» **Task description**: Return the records that follow, matching each one exactly.

» **Supplied material**:
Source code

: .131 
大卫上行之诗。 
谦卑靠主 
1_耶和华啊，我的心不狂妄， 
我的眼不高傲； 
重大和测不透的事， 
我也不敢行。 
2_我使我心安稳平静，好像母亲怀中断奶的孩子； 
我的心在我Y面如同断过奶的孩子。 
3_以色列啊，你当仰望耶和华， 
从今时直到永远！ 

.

» **Answer space**:
Source code

: .131 
大卫上行之诗。 
谦卑靠主 
1_耶和华啊，我的心不狂妄， 
我的眼不高傲； 
重大和测不透的事， 
我也不敢行。 
2_我使我心安稳平静，好像母亲怀中断奶的孩子； 
我的心在我Y面如同断过奶的孩子。 
3_以色列啊，你当仰望耶和华， 
从今时直到永远！ 

.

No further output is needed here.